# Problem description
Return only the stretch of the material below that begins with the line containing "each type (WQ/NUT)." and ends with the line containing "for this project.", exactly; both of those lines belong to it.
━━━━━━━━
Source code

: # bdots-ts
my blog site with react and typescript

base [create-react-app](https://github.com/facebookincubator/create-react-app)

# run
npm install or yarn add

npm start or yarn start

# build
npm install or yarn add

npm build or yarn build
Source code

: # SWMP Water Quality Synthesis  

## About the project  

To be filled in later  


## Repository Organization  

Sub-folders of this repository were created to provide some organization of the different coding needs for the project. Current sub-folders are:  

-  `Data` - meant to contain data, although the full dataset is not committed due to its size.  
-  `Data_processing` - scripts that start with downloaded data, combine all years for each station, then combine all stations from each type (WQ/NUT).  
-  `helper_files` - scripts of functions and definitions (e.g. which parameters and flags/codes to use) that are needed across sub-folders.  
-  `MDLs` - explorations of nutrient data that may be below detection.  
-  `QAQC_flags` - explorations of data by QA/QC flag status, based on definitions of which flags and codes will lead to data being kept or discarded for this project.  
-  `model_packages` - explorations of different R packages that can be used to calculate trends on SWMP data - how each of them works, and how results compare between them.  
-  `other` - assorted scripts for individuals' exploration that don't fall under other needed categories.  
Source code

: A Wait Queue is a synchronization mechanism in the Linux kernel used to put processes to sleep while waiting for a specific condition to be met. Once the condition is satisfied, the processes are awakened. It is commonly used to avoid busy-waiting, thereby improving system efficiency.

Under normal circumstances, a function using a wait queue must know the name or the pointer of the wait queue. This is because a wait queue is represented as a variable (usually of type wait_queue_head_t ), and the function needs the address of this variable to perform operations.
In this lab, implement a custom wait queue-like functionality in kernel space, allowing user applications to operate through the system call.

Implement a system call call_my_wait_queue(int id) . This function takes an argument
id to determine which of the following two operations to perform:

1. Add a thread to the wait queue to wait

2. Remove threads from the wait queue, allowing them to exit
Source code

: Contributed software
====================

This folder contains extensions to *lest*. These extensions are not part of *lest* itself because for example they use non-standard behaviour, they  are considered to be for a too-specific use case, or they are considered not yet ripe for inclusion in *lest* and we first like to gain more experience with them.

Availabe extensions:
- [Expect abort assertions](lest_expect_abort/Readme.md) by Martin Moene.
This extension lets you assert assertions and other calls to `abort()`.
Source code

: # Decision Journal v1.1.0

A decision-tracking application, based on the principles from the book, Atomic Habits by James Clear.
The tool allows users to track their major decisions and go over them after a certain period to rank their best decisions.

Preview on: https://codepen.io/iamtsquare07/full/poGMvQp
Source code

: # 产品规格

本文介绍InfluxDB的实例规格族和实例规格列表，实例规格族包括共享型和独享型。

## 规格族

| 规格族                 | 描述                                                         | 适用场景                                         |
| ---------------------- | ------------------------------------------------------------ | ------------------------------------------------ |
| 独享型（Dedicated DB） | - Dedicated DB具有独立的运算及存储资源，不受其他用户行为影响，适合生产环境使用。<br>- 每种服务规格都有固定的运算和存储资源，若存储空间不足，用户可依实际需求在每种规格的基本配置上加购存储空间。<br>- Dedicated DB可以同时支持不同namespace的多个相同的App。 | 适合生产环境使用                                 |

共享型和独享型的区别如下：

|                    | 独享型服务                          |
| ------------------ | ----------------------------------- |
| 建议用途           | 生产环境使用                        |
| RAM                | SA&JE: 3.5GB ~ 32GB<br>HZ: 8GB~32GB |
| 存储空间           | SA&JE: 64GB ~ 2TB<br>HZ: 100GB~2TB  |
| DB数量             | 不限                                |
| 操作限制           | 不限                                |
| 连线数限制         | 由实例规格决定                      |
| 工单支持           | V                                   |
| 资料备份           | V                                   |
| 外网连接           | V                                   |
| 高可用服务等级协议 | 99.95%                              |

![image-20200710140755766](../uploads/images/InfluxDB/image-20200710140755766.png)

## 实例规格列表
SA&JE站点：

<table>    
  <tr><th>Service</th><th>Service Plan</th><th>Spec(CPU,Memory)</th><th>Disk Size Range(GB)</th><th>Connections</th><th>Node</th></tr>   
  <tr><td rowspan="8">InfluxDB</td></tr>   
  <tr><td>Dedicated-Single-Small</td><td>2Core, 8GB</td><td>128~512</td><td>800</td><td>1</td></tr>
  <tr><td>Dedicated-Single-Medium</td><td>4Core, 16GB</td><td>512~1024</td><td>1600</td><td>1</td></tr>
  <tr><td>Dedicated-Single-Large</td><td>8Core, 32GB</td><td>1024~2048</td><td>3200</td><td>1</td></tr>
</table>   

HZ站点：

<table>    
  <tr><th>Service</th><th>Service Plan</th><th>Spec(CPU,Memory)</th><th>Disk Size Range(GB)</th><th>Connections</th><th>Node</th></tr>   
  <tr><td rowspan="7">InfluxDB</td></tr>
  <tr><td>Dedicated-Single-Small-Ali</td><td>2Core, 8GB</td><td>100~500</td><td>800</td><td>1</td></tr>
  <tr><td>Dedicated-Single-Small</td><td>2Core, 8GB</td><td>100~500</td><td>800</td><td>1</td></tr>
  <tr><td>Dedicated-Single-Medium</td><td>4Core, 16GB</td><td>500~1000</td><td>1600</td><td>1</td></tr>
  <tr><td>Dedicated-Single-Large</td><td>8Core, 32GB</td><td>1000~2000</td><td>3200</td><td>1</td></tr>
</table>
━━━━━━━━
# Solution for this exercise
-  `Data_processing` - scripts that start with downloaded data, combine all years for each station, then combine all stations from each type (WQ/NUT).  
-  `helper_files` - scripts of functions and definitions (e.g. which parameters and flags/codes to use) that are needed across sub-folders.  
-  `MDLs` - explorations of nutrient data that may be below detection.  
-  `QAQC_flags` - explorations of data by QA/QC flag status, based on definitions of which flags and codes will lead to data being kept or discarded for this project.  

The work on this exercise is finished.